Un projet d’échantillonnage mené par la Direction de santé publique (DSPu), en collaboration avec le Groupe de recherche sur l’eau souterraine de l’Université du Québec en Abitibi-Témiscamingue, indique que plusieurs sources d’eau en milieux naturels peuvent présenter une contamination bactériologique, incluant parfois des indicateurs d’origine fécale. Ces résultats démontrent que l’eau des sources, même si elle paraît claire ou propre, peut comporter des risques pour la santé si elle est consommée.

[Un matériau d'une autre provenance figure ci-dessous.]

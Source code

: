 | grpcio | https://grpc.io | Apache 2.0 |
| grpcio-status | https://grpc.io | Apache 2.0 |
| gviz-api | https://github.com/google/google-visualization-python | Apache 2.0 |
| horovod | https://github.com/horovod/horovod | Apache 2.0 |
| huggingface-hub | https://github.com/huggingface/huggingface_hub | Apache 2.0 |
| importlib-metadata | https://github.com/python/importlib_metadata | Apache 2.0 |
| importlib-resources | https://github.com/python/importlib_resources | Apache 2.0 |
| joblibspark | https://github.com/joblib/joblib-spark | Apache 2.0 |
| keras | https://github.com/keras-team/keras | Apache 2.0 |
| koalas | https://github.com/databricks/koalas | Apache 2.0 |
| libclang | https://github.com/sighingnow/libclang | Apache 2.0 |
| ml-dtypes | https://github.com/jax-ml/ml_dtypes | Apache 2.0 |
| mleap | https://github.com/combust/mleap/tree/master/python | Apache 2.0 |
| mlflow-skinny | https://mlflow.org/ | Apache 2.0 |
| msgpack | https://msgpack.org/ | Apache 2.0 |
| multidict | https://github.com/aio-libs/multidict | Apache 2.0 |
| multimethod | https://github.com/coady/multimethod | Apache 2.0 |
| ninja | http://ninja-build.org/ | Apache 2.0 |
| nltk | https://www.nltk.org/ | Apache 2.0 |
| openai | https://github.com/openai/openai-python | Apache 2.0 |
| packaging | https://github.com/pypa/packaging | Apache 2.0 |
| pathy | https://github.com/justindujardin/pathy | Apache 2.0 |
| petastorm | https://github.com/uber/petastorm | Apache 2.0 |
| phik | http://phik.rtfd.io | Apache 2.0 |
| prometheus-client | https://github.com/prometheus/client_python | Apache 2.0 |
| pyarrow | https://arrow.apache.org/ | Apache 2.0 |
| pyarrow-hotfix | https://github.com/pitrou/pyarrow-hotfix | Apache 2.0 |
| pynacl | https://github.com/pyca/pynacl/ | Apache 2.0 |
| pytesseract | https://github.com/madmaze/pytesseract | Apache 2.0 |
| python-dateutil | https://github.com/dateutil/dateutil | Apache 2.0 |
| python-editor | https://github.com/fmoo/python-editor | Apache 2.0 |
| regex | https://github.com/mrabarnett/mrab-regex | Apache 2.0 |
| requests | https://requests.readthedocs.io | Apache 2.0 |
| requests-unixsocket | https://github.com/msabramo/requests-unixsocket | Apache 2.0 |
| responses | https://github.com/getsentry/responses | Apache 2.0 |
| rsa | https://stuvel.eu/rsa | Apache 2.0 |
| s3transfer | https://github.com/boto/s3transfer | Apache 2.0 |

La DSPu rappelle que, contrairement aux réseaux municipaux d’aqueduc, ce type de source d’eau ne fait l’objet d’aucun contrôle régulier ni de traitement visant à assurer sa potabilité. De plus, la qualité de l’eau peut varier dans le temps selon plusieurs facteurs, tels que les précipitations, la fonte des neiges, la période de niveau d’eau plus bas, ainsi que la présence d’animaux ou d’activités humaines à proximité. Cette variabilité, combinée à l’absence de surveillance, ne permet pas de garantir la salubrité de l’eau.
Dans ce contexte, la DSPu invite à la prudence pour la consommation de l’eau provenant de sources naturelles non surveillées et non traitées.